L’Italia? Il paese europeo più sicuro per il consumatore

Una recente indagine Coldiretti/Eurispes assegna al nostro paese il titolo di paese più sicuro da un punto di vista alimentare. Il risultato al termine di un’analisi svolta su oltre 77mila campioni di 582 alimentari differenti, pubblicate nel Rapporto annuale sui residui di pesticidi negli alimenti. Solo lo 0,3% dei prodotti italiani analizzati, infatti, presenta una percentuale di residui chimici superiore al consentito, un valore ben 5 volte inferiore alla pur bassa media europea (1,5%) e di gran lunga più basso della media dei prodotti provenienti da paesi extracomunitari, per i quali invece ben il 7,9% dei campioni ha rivelato valori fuori norma. Secondo quanto riportato dall’indagine  in Europa un prodotto su due è completamente privo di tracce di fitofarmaci, e il 98,4% presenta comunque residui entro i limiti. Percentuale che sale appunto al 99,7% nel caso dell’Italia. Diverso il caso dei Paesi extracomunitari, in cui oltre al 7,9% prima ricordato, balzano agli occhi alcuni casi particolarmente eclatanti. Il record negativo è detenuto dai cavoli cinesi,che nell’83% delle rilevazioni hanno fatto registrare valori oltre il limite ammesso; male anche i broccoli (77% fuori limite) e i pomodori (47%) provenienti dal gigante asiatico. Poco salubri anche uva e pepe indiani (65% e 47% rispettivamente i campioni irregolari), , i piselli sloveni, l’aglio argentino, le patate brasiliane. Un’analisi in cui per la prima volta l’Efsa ha utilizzato il criterio dell’analisi cumulativa del rischio, in grado di misurare gli effetti combinati dell’esposizione incrociata di diversi agenti chimici con proprietà tossicologiche analoghe.

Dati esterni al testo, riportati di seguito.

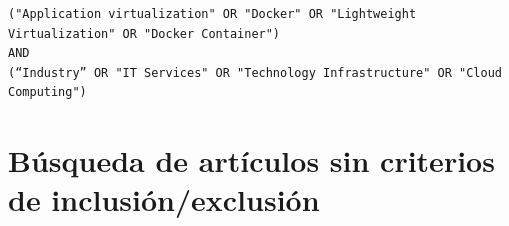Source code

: \begin{tcolorbox}[
  colback=gray!5, 
  colframe=black!60, 
  title=Cadena de búsqueda en Taylor \& Francis para extensión, 
  fonttitle=\bfseries, 
  sharp corners=south
]
\scriptsize %
\begin{verbatim}
("Application virtualization" OR "Docker" OR "Lightweight Virtualization" OR "Docker Container")  
AND 
(“Industry” OR "IT Services" OR "Technology Infrastructure" OR "Cloud Computing")
\end{verbatim}
\end{tcolorbox}


\section{Búsqueda de artículos sin criterios de inclusión/exclusión}\label{sec:busqueda-sin-criterios}

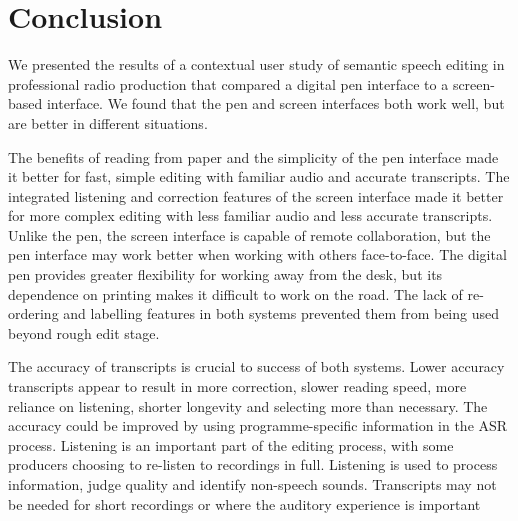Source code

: \section{Conclusion}\label{sec:paper-conclusion}
We presented the results of a contextual user study of semantic speech editing in professional radio production that
compared a digital pen interface to a screen-based interface.  We found that the pen and screen interfaces both work
well, but are better in different situations.

The benefits of reading from paper and the simplicity of the pen interface made it better for fast, simple editing with
familiar audio and accurate transcripts.  The integrated listening and correction features of the screen interface made
it better for more complex editing with less familiar audio and less accurate transcripts.  Unlike the pen, the screen
interface is capable of remote collaboration, but the pen interface may work better when working with others
face-to-face.  The digital pen provides greater flexibility for working away from the desk, but its dependence on
printing makes it difficult to work on the road.  The lack of re-ordering and labelling features in both systems
prevented them from being used beyond rough edit stage.

The accuracy of transcripts is crucial to success of both systems. Lower accuracy transcripts appear to result in more
correction, slower reading speed, more reliance on listening, shorter longevity and selecting more than necessary. The
accuracy could be improved by using programme-specific information in the ASR process.  Listening is an
important part of the editing process, with some producers choosing to re-listen to recordings in full.  Listening is
used to process information, judge quality and identify non-speech sounds. Transcripts may not be needed for short
recordings or where the auditory experience is important

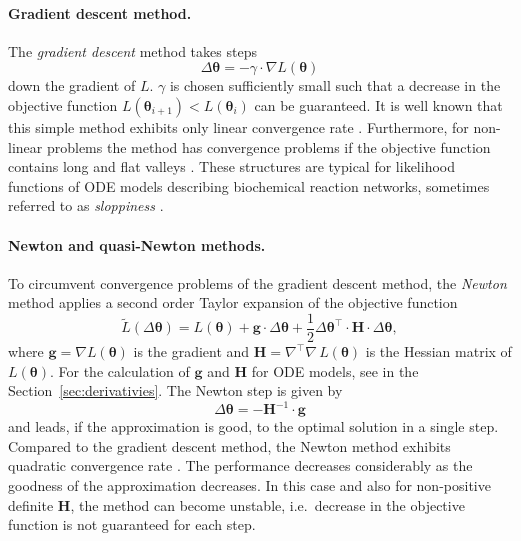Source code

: \documentclass[12pt,a4paper]{scrartcl}
\begin{document}
\paragraph{Gradient descent method.}
The \emph{gradient descent} method takes steps 
\begin{equation}
	\Delta \boldsymbol{\theta} = - \gamma \cdot \nabla L(\boldsymbol{\theta}) 
\label{gradientstep}
\end{equation}	
down the gradient of $L$. $\gamma$ is chosen sufficiently small such that a decrease in 
the objective function $L(\boldsymbol{\theta}_{i+1}) < L(\boldsymbol{\theta}_{i})$ can be 
guaranteed. It is well known that this simple method exhibits only linear convergence rate 
\citep{Stoer:2005fk}. Furthermore, for non-linear problems the method has convergence 
problems if the objective function contains long and flat valleys \citep{Rosenbrock:1960fk}. 
These structures are typical for likelihood functions of ODE models describing biochemical 
reaction networks, sometimes referred to as \emph{sloppiness} \citep{Gutenkunst:2007ct}. 

\paragraph{Newton and quasi-Newton methods.}
To circumvent convergence problems of the gradient descent method, the \emph{Newton} 
method applies a second order Taylor expansion of the objective function
\begin{equation}
	\tilde L(\Delta \boldsymbol{\theta}) = L(\boldsymbol{\theta}) + \mathbf{g} \cdot \Delta 
\boldsymbol{\theta} + \frac{1}{2} \Delta \boldsymbol{\theta}^\top \cdot \mathbf{H} \cdot 
\Delta \boldsymbol{\theta}, \label{2taylor}
\end{equation}
where $\mathbf{g} = \nabla L(\boldsymbol{\theta})$ is the gradient and $\mathbf{H} = 
\nabla^\top\nabla\, L(\boldsymbol{\theta})$ is the Hessian matrix of $L(\boldsymbol{\theta})
$. For the calculation of $\mathbf{g}$ and $\mathbf{H}$ for ODE models, see in the 
Section~\ref{sec:derivativies}. The Newton step is given by 
\begin{equation}
	\Delta \boldsymbol{\theta} = -\mathbf{H}^{-1} \cdot \mathbf{g} \label{newtonstep}
\end{equation}
and leads, if the approximation is good, to the optimal solution in a single step. 
Compared to the gradient descent method, the Newton method exhibits quadratic 
convergence rate \citep{Stoer:2005fk}. The performance decreases considerably as the 
goodness of the approximation decreases. In this case and also for non-positive definite $
\mathbf{H}$, the method can become unstable, i.e.~decrease in the objective function is 
not guaranteed for each step. 
\end{document}
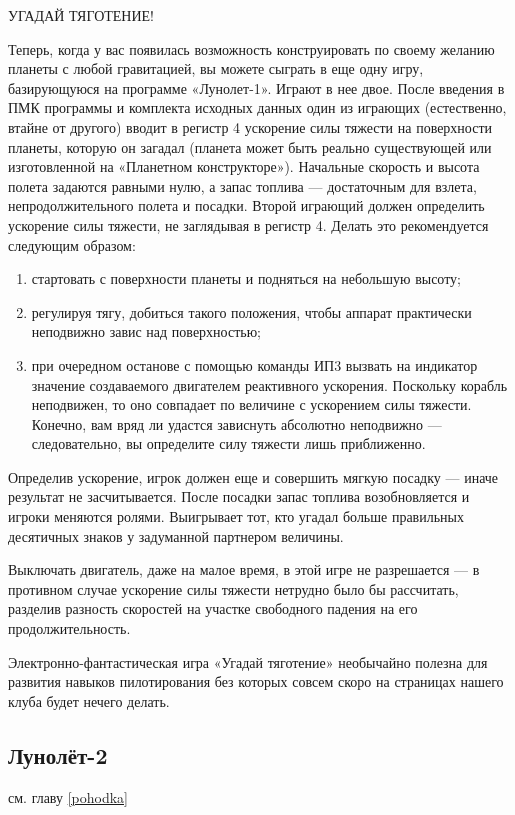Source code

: \documentclass[11pt,a4paper,oneside]{article}
\begin{document}
УГАДАЙ ТЯГОТЕНИЕ!

Теперь, когда у вас появилась возможность конструировать по своему желанию планеты с любой гравитацией, вы можете сыграть в еще одну игру, базирующуюся на программе «Лунолет-1». Играют в нее двое. После введения в ПМК программы и комплекта исходных данных один из играющих (естественно, втайне от другого) вводит в регистр 4 ускорение силы тяжести на поверхности планеты, которую он загадал (планета может быть реально существующей или изготовленной на «Планетном конструкторе»). Начальные скорость и высота полета задаются равными нулю, а запас топлива — достаточным для взлета, непродолжительного полета и посадки. Второй играющий должен определить ускорение силы тяжести, не заглядывая в регистр 4. Делать это рекомендуется следующим образом:
\begin{enumerate}
\item стартовать с поверхности планеты и подняться на небольшую высоту; 
\item регулируя тягу, добиться такого положения, чтобы аппарат практически неподвижно завис над поверхностью;
\item при очередном останове с помощью команды ИП3 вызвать на индикатор значение создаваемого двигателем реактивного ускорения. Поскольку корабль неподвижен, то оно совпадает по величине с ускорением силы тяжести. Конечно, вам вряд ли удастся зависнуть абсолютно неподвижно — следовательно, вы определите силу тяжести лишь приближенно. 
\end{enumerate}

Определив ускорение, игрок должен еще и совершить мягкую посадку — иначе результат не засчитывается. После посадки запас топлива возобновляется и игроки меняются ролями. Выигрывает тот, кто угадал больше правильных десятичных знаков у задуманной партнером величины.

Выключать двигатель, даже на малое время, в этой игре не разрешается — в противном случае ускорение силы тяжести нетрудно было бы рассчитать, разделив разность скоростей на участке свободного падения на его продолжительность.

Электронно-фантастическая игра «Угадай тяготение» необычайно полезна для развития навыков пилотирования без которых совсем скоро на страницах нашего клуба будет нечего делать.

\subsection{Лунолёт-2}
см. главу \ref{pohodka}
\end{document}
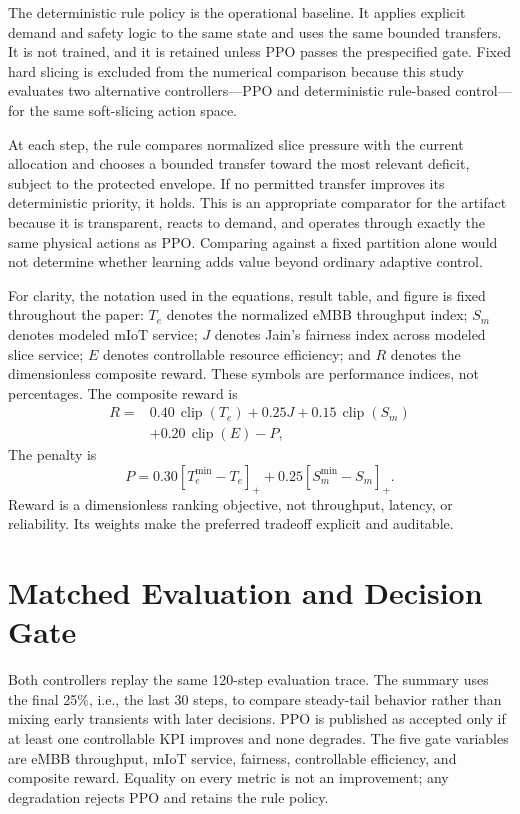 \documentclass[conference]{IEEEtran}
\begin{document}
The deterministic rule policy is the operational baseline. It applies explicit demand and safety logic to the same state and uses the same bounded transfers. It is not trained, and it is retained unless PPO passes the prespecified gate. Fixed hard slicing is excluded from the numerical comparison because this study evaluates two alternative controllers---PPO and deterministic rule-based control---for the same soft-slicing action space.

At each step, the rule compares normalized slice pressure with the current allocation and chooses a bounded transfer toward the most relevant deficit, subject to the protected envelope. If no permitted transfer improves its deterministic priority, it holds. This is an appropriate comparator for the artifact because it is transparent, reacts to demand, and operates through exactly the same physical actions as PPO. Comparing against a fixed partition alone would not determine whether learning adds value beyond ordinary adaptive control.

For clarity, the notation used in the equations, result table, and figure is fixed throughout the paper: $T_e$ denotes the normalized eMBB throughput index; $S_m$ denotes modeled mIoT service; $J$ denotes Jain's fairness index across modeled slice service; $E$ denotes controllable resource efficiency; and $R$ denotes the dimensionless composite reward. These symbols are performance indices, not percentages. The composite reward is
\begin{align}
R={}&0.40\,\operatorname{clip}(T_e)+0.25J
+0.15\,\operatorname{clip}(S_m) \nonumber\\
&+0.20\,\operatorname{clip}(E)-P, \label{eq:reward}
\end{align}
The penalty is
\begin{equation}
P=0.30[T_e^{\min}-T_e]_++0.25[S_m^{\min}-S_m]_+.
\end{equation}
Reward is a dimensionless ranking objective, not throughput, latency, or reliability. Its weights make the preferred tradeoff explicit and auditable.

\section{Matched Evaluation and Decision Gate}
Both controllers replay the same 120-step evaluation trace. The summary uses the final 25\%, i.e., the last 30 steps, to compare steady-tail behavior rather than mixing early transients with later decisions. PPO is published as accepted only if at least one controllable KPI improves and none degrades. The five gate variables are eMBB throughput, mIoT service, fairness, controllable efficiency, and composite reward. Equality on every metric is not an improvement; any degradation rejects PPO and retains the rule policy.
\end{document}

Un risultato ambivalente, quello che emerge dallo studio, perché se da un lato è grande la soddisfazione per il livello qualitativo raggiunto dai nostri produttori, dall’altro aumentano le preoccupazioni relative ai prodotti provenienti dall’estero  spesso competitivi per il prezzo particolarmente basso. Secondo i dati Coldiretti la produzione agroalimentare venduta in Italia ed esportata per un volume d’affari annuo di 51 miliardi di euro proviene infatti anche  da  materie prime importate, trasformate e vendute con il marchio “Made in Italy”. Ben il 40% del frumento duro usato per produrre la pasta proviene infatti dall’estero  percentuale che sale al 60% nel caso del frumento tenero usato per produrre il pane, al  35% della carne suina da consumare fresca o da trasformare in salumi e prosciutti e il 45% del latte per prodotti lattiero caseari. Tra l’altro nel 2012 sono stati importati dalla Cina oltre 80 milioni di chili di pomodori conservati che, in seguito alla lavorazione industriale, sono divenuti prodotti Made in Italy”.